Sunday, August 4, 2013

Unusual Temperatures

As a follow-up to Brian's and Rick's illuminating posts on Friday and Saturday, I thought it would be interesting to examine more closely how "unusual" the "unusual temperatures" of 2013 have been.  Brian showed that, in Fairbanks and Anchorage, temperatures more than 1, 2, or 3 standard deviations from the mean have occurred much more often in 2013 than would be expected based on the normal distribution.  The question is, how often does this occur, or might it be unpredecented in the modern historical record?

The charts below show the number of days each year since 1931 when the daily mean temperature was more than 1, 2, or 3 standard deviations from the preceding 30-year average, for dates between January 1 and August 2.  Note that I compared the temperatures to the preceding 30-year average rather than the 1981-2010 average to help reduce artifacts associated with the long-term warming trend.  For example, temperatures in 1961-1970 are compared to the 1931-1960 mean and standard deviation.  (If we used the modern mean, many of the older temperatures would look artificially cold and would boost the counts in earlier years.)

We can see that 2013 really stands out in the "2 SD or more" category, with this year's count exceeding any previously observed for both Fairbanks and Anchorage.  The number of days at least 1 SD from the mean is very high but not unprecedented, while the 3 SD count is a record in Fairbanks but not Anchorage.

Note that my numbers differ slightly from Brian's for 2013, which is probably because the calculation method was slightly different for the 1981-2010 daily means and standard deviations (a smoothing method is required).

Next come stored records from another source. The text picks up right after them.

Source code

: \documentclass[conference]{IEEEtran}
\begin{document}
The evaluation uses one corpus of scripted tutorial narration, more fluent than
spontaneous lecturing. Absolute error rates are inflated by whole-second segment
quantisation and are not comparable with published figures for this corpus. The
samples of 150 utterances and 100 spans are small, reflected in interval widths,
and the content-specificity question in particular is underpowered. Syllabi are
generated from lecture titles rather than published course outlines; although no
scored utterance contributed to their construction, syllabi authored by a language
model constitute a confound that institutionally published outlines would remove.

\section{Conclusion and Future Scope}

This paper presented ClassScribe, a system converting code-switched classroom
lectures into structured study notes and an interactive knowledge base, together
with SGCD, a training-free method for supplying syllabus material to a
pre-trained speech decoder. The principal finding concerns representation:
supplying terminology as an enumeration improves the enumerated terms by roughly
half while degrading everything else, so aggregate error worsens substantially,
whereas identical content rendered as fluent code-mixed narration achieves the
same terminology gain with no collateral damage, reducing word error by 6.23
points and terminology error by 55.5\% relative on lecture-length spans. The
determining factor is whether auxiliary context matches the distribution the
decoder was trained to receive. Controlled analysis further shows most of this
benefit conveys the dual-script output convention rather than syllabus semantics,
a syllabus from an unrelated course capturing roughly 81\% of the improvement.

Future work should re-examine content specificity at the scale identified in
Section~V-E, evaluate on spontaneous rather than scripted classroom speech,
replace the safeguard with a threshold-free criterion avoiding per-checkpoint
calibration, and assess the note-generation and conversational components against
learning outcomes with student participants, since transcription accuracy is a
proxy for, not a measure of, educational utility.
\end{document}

It is interesting that the total 83-year count for the "3 SD or more" category is much higher for Anchorage than Fairbanks (87 versus 39).  If the daily temperature anomalies truly followed a normal distribution, the counts would be around 48.  This suggests that the Jan 1 - Aug 2 Anchorage temperature distribution might have "fat tails" compared to the normal distribution, i.e. a higher chance of high-sigma events.  But strong decadal variability or long-term trends could also be playing a role - more investigation is required.


  1. Richard, there may be a problem with your numbers. For normally distributed data, 68% of values will be with 1 sd, 96% will be with 2 sd, and 99.7% within 3 sd. For a 365 days year, that corresponds to the following expected frequencies (with ANC numbers thrown in):

    Criteria Expected ANC 1920-2012
    Within 1 SD 249.1 265.1
    Between 1 and 2 SD 99.2 88.7
    Between 2 and 3 SD 15.7 10.5
    Over 3 SD 1.0 0.7

  2. Sorry for the formatting issue. Here is what I came up with for the expected distribution of anomalies and the observed distribution of anomalies for Anchorage between 1920 and 2012:

    Criteria --------------> Expected -------> ANC
    Within 1 SD -------------> 249.1 -------> 265.1
    Between 1 and 2 SD -------> 99.2 --------> 88.7
    Between 2 and 3 SD -------> 15.7 --------> 10.5
    Over 3 SD -----------------> 1.0 ---------> 0.7

    It is certainly possible that I have misunderstood how you came up with your numbers. If so, my apologies for adding a layer of confusion.

  3. Brian,

    I agree with the expected frequencies, and these match what I have: for 83 years and 214 days year-to-date, we have 17762 days of data (ignoring leap years), so the expected number beyond 3 SD is 0.0027*17762=48. It is the observed Anchorage numbers that seem different; I'll e-mail you and then we can post the resolution to the issue.

  4. My mistake. I did not notice that the charts display the count of anomalies between 1/1 and 8/2 of each year. I thought they were annual totals - even though it is clearly labeled at the top of each chart.

  5. Can you also do a precipation comparison for the period May 1st-current?
    How dry has Fairbanks really been or are we still within an normal climate variance?

  6. Mike,

    Thanks for the question. I'll work on it and post the results as soon as I have a chance.